Sir Douglas McCraith, JP (1 January 1878 – 16 September 1952) was a British solicitor, Conservative local politician and sportsperson from Nottingham.

== Early life ==
McCraith was born on New Year's Day 1878 in Nottingham, the elder son of Sir James William McCraith, a solicitor and prominent Nottingham politician, and his wife, Maria Elizabeth, née Dickinson. After schooling at Harrow, McCraith went up to Trinity College, Cambridge, graduating with a Bachelor of Arts degree in 1899 and taking up his Master of Arts degree in 1903. In 1902, he was admitted a solicitor, and subsequently became a partner in his father's firm Maples and McCraith. He was appointed a Justice of the Peace in 1928 and President of the Nottingham Incorporated Law Society in 1930, and served as Chairman of the Lord Chancellor's Advisory Committee for Nottingham from 1936 to 1951 and then Chairman of the Nottingham Bench between 1951 and 1952.

== Career ==
Between 1904 and 1930, McCraith served on Nottingham City Council, first as a Councillor and, after 1920, as an Alderman. During this time, he was Chairman of the Council's Watch and Estates committees and Vice-Chairman of its Finance Committee. Unsurprisingly, given that his father and uncle, Sir John McCraith, were prominent Unionists, the younger McCraith was a member of the Conservative and Unionist Party and served for thirty years as President of the East Nottingham Conservative Association. In 1938, he became president of the city's Property Owner's Association, and was also President of the Edwalton and Plumtree Conservative Association. In 1939, he was appointed a Knight Bachelor. Between 1941 and 1945, McCraith chaired the Price Regulation Committee for the North Midland Region, and in this capacity, he "sought out and publicised what he considered to be examples of unjustified profiteering", complaining about the perceived shortcomings of the Central Price Regulation Board. His efforts earned him the nicknames "The People's Champion", "The Anti-Racket Chief" and "Racket-Buster No. 1". In 1945, he resigned from his public appointments, owing to pressure from his business interests.

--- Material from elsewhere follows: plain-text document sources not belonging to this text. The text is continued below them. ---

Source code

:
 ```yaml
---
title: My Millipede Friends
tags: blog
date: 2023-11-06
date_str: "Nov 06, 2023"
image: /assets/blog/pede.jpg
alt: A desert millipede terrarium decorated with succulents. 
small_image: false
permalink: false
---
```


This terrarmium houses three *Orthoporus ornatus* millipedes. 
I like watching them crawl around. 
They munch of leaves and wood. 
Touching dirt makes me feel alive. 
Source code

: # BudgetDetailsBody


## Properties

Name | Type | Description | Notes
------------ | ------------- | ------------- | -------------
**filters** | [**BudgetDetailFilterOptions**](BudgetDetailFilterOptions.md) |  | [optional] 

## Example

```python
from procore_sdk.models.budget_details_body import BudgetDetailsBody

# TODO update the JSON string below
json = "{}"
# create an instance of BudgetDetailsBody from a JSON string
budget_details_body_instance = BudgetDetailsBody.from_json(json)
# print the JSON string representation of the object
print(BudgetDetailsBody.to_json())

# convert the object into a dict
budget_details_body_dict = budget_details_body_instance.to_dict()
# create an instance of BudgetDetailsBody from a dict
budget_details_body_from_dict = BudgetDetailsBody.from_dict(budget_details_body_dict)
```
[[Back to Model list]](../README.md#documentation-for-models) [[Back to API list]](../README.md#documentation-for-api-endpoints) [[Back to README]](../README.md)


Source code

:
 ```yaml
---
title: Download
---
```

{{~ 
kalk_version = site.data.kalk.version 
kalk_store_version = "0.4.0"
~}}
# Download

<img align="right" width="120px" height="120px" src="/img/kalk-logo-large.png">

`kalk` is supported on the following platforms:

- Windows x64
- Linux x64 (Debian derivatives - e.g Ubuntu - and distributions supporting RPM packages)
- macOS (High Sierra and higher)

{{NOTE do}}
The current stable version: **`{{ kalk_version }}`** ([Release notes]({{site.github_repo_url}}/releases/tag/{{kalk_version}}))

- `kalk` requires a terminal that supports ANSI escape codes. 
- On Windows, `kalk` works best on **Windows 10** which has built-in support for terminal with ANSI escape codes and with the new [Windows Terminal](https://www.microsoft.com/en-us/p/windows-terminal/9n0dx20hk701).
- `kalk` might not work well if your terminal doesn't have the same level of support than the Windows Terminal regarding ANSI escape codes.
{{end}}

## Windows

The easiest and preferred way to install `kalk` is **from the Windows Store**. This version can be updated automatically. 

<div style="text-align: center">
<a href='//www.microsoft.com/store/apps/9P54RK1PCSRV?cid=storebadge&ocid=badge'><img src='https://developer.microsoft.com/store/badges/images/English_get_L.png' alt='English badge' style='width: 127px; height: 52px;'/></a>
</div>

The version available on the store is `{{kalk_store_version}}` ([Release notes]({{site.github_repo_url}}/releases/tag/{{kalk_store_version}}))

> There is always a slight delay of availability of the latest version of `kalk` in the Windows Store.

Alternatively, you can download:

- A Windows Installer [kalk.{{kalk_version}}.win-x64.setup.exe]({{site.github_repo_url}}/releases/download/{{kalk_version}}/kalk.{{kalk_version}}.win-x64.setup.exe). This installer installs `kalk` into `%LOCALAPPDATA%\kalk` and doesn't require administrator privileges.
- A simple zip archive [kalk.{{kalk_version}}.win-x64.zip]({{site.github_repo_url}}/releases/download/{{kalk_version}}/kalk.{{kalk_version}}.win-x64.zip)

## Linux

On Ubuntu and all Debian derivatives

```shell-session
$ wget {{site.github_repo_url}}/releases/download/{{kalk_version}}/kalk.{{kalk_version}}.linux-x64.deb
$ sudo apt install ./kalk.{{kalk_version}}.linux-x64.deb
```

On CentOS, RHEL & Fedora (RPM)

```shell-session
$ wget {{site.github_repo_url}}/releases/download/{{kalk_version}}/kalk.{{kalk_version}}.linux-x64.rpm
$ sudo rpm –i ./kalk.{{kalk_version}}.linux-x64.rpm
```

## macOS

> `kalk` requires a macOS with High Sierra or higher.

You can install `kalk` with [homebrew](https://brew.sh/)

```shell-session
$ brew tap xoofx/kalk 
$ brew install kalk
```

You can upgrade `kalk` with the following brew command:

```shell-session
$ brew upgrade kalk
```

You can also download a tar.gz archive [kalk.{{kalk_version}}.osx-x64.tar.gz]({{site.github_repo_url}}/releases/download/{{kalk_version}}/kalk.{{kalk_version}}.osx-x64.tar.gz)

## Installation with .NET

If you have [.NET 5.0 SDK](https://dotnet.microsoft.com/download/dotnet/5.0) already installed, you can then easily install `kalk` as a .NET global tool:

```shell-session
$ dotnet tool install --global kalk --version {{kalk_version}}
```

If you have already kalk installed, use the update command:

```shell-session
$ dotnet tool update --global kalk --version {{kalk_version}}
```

Outside of politics and the law, McCraith was involved in various businesses, as Director of the Nottingham Real Estate Company Ltd, the Commercial Union Insurance Company Ltd and the Stoll Theatre Corporation. For over three decades, he was Chairman of the Nottinghamshire County Cricket Club, and was its president in 1937; when, during the 'leg-theory' crisis, other clubs threatened to disengage with Nottinghamshire CCC, McCraith managed to iron out relations; he was appointed a life member in 1951. He played cricket for the county's Amateurs and enjoyed fly-fishing and golf. In 1929, he published By Dancing Streams, which was followed up with Dancing Streams in Many Lands in 1946.

== Personal life ==
In 1915, McCraith married Phyllis Marguerite, of St John's Wood, London, a daughter of A. D’Ewes Lynam; they had two sons, one of whom, Patrick James Danvers (1916–1998), MC, TD, DL, was also a prominent solicitor and served with distinction in World War II, receiving the Military Cross in 1943; he commanded the Sherwood Rangers Yeomanry between 1953 and 1957 and was High Sheriff of Nottinghamshire in 1963. The elder McCraith last lived at Holme Lodge, Bingham, and died on 16 September 1952.